Exercise data below:

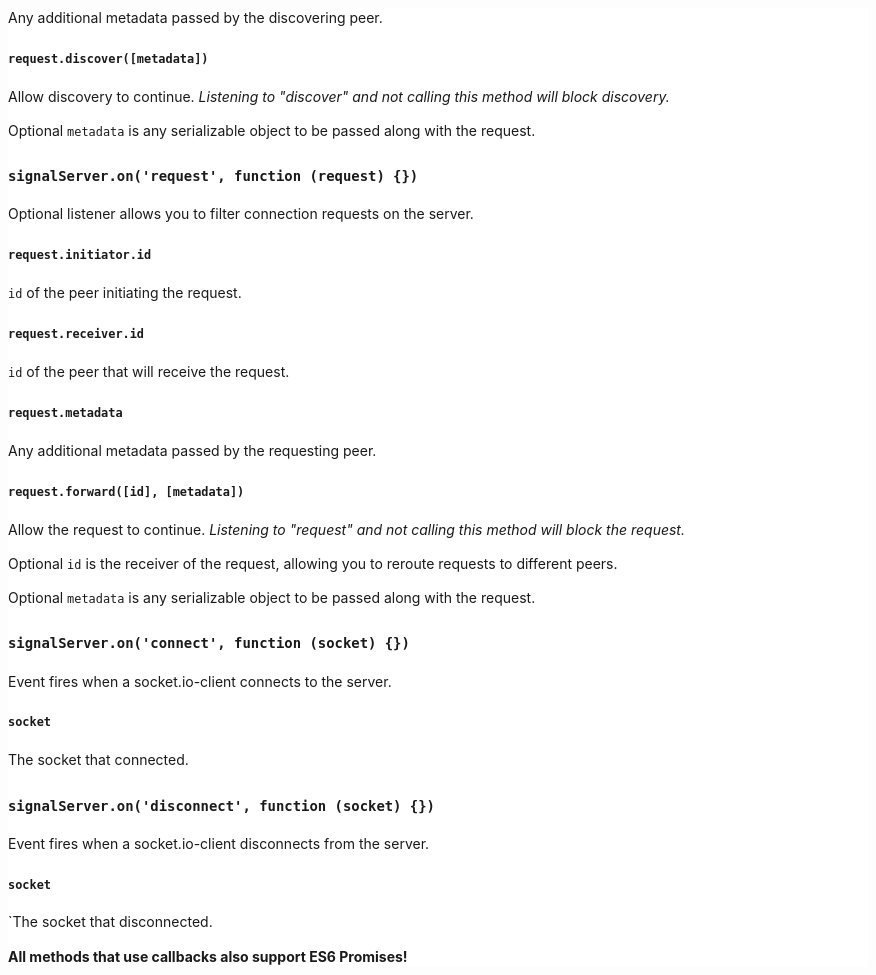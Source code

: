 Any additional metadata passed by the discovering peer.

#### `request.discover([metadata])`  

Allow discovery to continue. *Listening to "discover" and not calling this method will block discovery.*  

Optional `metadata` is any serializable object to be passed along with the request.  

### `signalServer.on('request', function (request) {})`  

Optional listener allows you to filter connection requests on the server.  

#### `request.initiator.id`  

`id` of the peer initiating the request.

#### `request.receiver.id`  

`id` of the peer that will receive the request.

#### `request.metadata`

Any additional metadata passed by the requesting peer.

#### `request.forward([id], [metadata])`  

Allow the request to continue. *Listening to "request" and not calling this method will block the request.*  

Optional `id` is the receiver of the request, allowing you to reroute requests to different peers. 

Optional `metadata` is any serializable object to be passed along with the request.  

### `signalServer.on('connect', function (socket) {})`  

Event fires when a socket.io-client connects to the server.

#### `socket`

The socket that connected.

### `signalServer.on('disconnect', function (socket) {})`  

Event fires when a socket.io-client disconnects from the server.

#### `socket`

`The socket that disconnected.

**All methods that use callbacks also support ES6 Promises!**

End of Exercise data.

What this task involves: Nothing but the lines from the first line of the data through the line with "Allow discovery to" belongs in the answer, copied exactly and without pictures.

Answer to the exercise:
Source code

: Any additional metadata passed by the discovering peer.

#### `request.discover([metadata])`  

Allow discovery to continue. *Listening to "discover" and not calling this method will block discovery.*  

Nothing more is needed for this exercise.